Des marches se sont également déroulées à Managua, Leon (nord-ouest) et Juigalpa (est). Dans la capitale, deux manifestations, pro et anti-Ortega, étaient organisées. Elles sont parties à moins d'une demi-heure d'intervalle et se sont déroulées à moins de deux kilomètres l'une de l'autre.

Libération des prisonniers

La "marche bleue et blanche", aux couleurs du drapeau du Nicaragua, a réuni des dizaines de milliers d'opposants à Daniel Ortega qui ont scandé, le visage dissimulé derrière des foulards, "Liberté", "Halte aux détentions illégales", "liberté pour les prisonniers politiques".

Non loin de là, une marée de drapeaux sandinistes rouges et noirs a marché au nord de la ville avec des slogans de soutien à M. Ortega et son épouse et vice-présidente Rosario Murillo. Quelques incidents mineurs se sont produits entre les forces de l'ordre et les manifestants venus demander la libération de dizaines de personnes, détenues depuis le début des manifestations contre le pouvoir.

Les détenus sont en majorité des dirigeants étudiants, des agriculteurs et des militants d'organisations de la société civile, accusés de "terrorisme" et de "crime organisé".

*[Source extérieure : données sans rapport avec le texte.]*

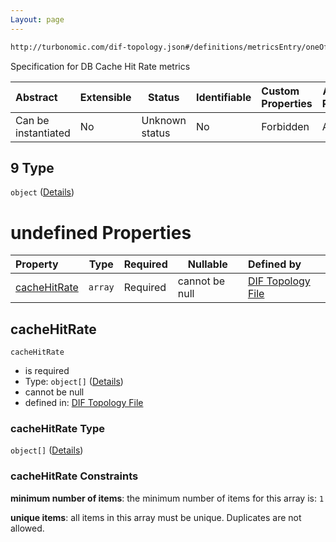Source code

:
 ```yaml
---
Layout: page
---
```

```txt
http://turbonomic.com/dif-topology.json#/definitions/metricsEntry/oneOf/9
```

Specification for DB Cache Hit Rate metrics


| Abstract            | Extensible | Status         | Identifiable | Custom Properties | Additional Properties | Access Restrictions | Defined In                                                                                   |
| :------------------ | ---------- | -------------- | ------------ | :---------------- | --------------------- | ------------------- | -------------------------------------------------------------------------------------------- |
| Can be instantiated | No         | Unknown status | No           | Forbidden         | Allowed               | none                | [dif-total-schema.schema.json\*](../out/dif-total-schema.schema.json "open original schema") |

## 9 Type

`object` ([Details](dif-total-schema-definitions-_cachehitrate.md))

# undefined Properties

| Property                      | Type    | Required | Nullable       | Defined by                                                                                                                                                                                    |
| :---------------------------- | ------- | -------- | -------------- | :-------------------------------------------------------------------------------------------------------------------------------------------------------------------------------------------- |
| [cacheHitRate](#cacheHitRate) | `array` | Required | cannot be null | [DIF Topology File](dif-total-schema-definitions-_cachehitrate-properties-cachehitrate.md "http&#x3A;//turbonomic.com/dif-topology.json#/definitions/\_cacheHitRate/properties/cacheHitRate") |

## cacheHitRate




`cacheHitRate`

-   is required
-   Type: `object[]` ([Details](dif-total-schema-definitions-metricvalue.md))
-   cannot be null
-   defined in: [DIF Topology File](dif-total-schema-definitions-_cachehitrate-properties-cachehitrate.md "http&#x3A;//turbonomic.com/dif-topology.json#/definitions/\_cacheHitRate/properties/cacheHitRate")

### cacheHitRate Type

`object[]` ([Details](dif-total-schema-definitions-metricvalue.md))

### cacheHitRate Constraints

**minimum number of items**: the minimum number of items for this array is: `1`

**unique items**: all items in this array must be unique. Duplicates are not allowed.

Un des plus connus est le leader paysan Medardo Mairena, à la tête du mouvement contre le projet de canal interocéanique, arrêté à l'aéroport alors qu'il se rendait aux Etats-Unis. Il est également membre de l'Alliance civique, qui participe au dialogue - actuellement en panne - avec le gouvernement et fait l'objet d'une procédure judiciaire à huis clos pour terrorisme et crime organisé.

Soutien à Ortega

Les opposants au président Daniel Ortega, 72 ans dont onze au pouvoir, l'accusent de corruption, de népotisme et d'avoir instaurer une dictature avec son épouse Rosario Murillo.

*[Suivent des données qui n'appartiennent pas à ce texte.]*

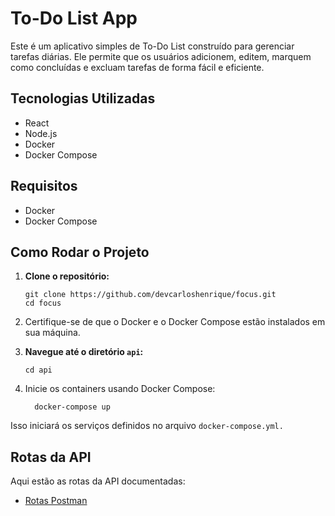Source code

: # To-Do List App

Este é um aplicativo simples de To-Do List construído para gerenciar tarefas diárias. Ele permite que os usuários adicionem, editem, marquem como concluídas e excluam tarefas de forma fácil e eficiente.

## Tecnologias Utilizadas

- React
- Node.js
- Docker
- Docker Compose

## Requisitos

- Docker
- Docker Compose

## Como Rodar o Projeto

1. **Clone o repositório:**
   ```
   git clone https://github.com/devcarloshenrique/focus.git
   cd focus
   ```
2. Certifique-se de que o Docker e o Docker Compose estão instalados em sua máquina.

3. **Navegue até o diretório `api`:**
   ```
   cd api
    ```

4. Inicie os containers usando Docker Compose:
    ```
      docker-compose up
    ```

Isso iniciará os serviços definidos no arquivo `docker-compose.yml.`


## Rotas da API

Aqui estão as rotas da API documentadas:

- [Rotas Postman](https://github.com/user-attachments/files/16938855/pdfcoffee.com_oo-solid-para-ninjas-orientaao-a-objetos-e-solid-para-ninjas-projetando-classes-flexiveis-pdf-free.pdf)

De leur côté, les manifestants pro-gouvernementaux ont défilé au rythme de chants sandinistes. "Nous venons ici pour exiger que justice soit rendue, que les terroristes paient pour les dommages qu'ils ont causés au pays", a expliqué Lala Pineda, une commerçante de 47 ans. Dans la rhétorique sandiniste, le terme de "terroristes" désigne les opposants.

Les manifestations de l'opposition ont commencé le 18 avril contre une réforme de la sécurité sociale - abandonnée depuis. Elles se sont ensuite durcies et étendues à tout le pays en réaction à une violente répression qui a fait 317 morts selon la Commission interaméricaine des droits de l'homme (CIDH) et 197 selon les autorités.